_WHAT THIS TASK INVOLVES_
Look below for the line holding "seen it yet.''" and the line holding "Plugstreet trenches to-morrow.''". Transcribe exactly those lines and all lines between them, nothing more.
************
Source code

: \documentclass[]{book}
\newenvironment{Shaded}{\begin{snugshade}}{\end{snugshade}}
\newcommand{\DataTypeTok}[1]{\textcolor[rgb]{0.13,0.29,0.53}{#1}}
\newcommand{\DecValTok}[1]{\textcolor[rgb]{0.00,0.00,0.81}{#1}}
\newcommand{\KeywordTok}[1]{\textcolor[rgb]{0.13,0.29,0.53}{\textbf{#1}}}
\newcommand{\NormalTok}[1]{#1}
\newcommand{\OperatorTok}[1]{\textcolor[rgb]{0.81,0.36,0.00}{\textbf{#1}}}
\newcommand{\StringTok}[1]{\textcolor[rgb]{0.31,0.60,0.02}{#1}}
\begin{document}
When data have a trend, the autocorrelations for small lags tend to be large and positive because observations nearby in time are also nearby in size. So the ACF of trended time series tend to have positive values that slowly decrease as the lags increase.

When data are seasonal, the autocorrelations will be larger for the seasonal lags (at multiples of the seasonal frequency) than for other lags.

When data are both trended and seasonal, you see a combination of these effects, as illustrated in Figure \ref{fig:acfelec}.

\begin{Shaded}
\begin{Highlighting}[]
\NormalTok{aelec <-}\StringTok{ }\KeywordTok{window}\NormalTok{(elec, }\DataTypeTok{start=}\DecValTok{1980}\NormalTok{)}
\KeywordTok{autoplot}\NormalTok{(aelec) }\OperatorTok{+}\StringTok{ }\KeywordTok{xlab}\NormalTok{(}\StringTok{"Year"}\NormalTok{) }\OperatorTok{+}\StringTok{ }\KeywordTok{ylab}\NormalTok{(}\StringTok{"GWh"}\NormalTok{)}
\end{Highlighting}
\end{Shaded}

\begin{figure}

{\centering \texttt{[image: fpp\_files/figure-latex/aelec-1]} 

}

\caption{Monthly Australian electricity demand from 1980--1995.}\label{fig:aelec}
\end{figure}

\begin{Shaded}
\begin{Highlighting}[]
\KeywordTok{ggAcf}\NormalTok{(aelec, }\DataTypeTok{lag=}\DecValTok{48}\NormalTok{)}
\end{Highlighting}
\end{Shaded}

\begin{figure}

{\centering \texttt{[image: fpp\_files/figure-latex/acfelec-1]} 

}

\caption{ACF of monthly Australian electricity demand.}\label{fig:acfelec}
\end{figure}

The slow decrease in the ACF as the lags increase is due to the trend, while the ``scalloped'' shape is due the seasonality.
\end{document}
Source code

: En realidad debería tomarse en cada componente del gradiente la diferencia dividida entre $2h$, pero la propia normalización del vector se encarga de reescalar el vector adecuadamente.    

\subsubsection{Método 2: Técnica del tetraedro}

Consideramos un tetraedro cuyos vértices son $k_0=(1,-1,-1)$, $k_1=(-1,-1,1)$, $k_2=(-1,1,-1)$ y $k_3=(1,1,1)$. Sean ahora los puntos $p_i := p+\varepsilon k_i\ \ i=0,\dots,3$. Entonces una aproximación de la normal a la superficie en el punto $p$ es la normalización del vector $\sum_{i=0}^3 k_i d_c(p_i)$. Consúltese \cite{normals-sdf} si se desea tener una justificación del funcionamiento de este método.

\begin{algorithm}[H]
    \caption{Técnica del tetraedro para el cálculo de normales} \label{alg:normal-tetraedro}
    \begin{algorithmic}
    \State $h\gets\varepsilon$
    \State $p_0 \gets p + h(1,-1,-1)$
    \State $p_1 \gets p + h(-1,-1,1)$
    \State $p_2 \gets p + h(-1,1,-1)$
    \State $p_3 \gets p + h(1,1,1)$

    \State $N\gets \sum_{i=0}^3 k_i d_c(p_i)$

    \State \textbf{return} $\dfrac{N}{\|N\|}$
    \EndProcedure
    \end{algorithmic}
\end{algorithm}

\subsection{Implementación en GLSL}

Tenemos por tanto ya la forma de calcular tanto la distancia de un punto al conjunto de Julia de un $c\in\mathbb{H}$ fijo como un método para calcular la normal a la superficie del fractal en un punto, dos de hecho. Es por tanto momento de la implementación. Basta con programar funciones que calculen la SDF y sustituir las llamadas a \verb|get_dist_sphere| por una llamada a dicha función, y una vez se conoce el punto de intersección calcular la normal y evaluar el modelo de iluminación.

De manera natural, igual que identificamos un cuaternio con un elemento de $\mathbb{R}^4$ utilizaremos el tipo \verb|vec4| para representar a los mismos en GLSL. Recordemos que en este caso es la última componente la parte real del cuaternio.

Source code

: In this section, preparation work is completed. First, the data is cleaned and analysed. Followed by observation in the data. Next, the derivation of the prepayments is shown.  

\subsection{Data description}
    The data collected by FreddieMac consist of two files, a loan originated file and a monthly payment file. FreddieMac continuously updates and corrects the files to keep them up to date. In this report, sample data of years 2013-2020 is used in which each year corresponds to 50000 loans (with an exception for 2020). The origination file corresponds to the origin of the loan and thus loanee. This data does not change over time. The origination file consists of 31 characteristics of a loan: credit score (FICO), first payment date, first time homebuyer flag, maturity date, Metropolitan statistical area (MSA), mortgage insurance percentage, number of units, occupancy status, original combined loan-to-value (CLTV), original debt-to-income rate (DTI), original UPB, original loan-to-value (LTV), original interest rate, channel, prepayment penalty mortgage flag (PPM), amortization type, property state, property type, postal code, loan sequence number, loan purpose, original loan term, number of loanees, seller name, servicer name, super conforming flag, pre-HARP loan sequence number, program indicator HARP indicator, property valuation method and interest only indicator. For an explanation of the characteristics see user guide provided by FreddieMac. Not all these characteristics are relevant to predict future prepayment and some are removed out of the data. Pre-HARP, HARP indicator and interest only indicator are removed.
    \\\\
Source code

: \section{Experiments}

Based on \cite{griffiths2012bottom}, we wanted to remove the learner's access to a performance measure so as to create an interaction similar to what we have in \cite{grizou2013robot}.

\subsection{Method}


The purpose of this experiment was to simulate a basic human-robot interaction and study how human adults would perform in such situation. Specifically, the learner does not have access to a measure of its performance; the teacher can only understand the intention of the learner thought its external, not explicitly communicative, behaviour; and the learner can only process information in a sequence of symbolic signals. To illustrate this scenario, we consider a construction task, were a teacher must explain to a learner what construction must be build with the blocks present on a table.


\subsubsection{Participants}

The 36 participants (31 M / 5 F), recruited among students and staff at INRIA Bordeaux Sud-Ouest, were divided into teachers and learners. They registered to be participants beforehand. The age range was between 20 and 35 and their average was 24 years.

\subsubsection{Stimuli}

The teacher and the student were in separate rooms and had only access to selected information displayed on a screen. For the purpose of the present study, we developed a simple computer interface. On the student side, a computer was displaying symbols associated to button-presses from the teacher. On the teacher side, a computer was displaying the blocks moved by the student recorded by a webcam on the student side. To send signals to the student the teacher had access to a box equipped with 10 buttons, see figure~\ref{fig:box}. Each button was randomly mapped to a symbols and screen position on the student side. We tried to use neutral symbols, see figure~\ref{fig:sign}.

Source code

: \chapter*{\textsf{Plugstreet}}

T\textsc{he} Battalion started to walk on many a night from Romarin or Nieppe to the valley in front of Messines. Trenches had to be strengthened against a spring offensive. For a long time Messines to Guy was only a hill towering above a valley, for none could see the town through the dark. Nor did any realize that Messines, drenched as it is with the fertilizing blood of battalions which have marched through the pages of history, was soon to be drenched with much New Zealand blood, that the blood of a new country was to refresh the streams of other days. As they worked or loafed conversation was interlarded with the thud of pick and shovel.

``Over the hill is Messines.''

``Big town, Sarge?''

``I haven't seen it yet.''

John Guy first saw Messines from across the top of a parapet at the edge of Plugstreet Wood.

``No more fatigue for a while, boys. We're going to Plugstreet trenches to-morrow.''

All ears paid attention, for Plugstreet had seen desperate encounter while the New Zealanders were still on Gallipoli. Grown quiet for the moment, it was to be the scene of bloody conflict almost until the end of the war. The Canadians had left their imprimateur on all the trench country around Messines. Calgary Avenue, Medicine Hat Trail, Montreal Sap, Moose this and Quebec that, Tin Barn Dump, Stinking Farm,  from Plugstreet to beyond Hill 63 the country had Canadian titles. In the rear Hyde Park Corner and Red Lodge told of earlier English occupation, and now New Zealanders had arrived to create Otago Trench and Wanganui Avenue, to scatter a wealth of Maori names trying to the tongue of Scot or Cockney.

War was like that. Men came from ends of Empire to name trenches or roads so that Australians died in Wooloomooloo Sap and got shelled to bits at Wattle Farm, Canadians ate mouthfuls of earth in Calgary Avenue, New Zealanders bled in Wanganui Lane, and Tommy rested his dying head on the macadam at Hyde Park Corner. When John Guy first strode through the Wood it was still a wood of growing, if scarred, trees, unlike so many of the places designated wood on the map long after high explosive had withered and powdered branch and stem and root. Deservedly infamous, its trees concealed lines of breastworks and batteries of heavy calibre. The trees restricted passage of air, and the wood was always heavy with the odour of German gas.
************
_RESPONSE TO THE TASK_
``I haven't seen it yet.''

John Guy first saw Messines from across the top of a parapet at the edge of Plugstreet Wood.

``No more fatigue for a while, boys. We're going to Plugstreet trenches to-morrow.''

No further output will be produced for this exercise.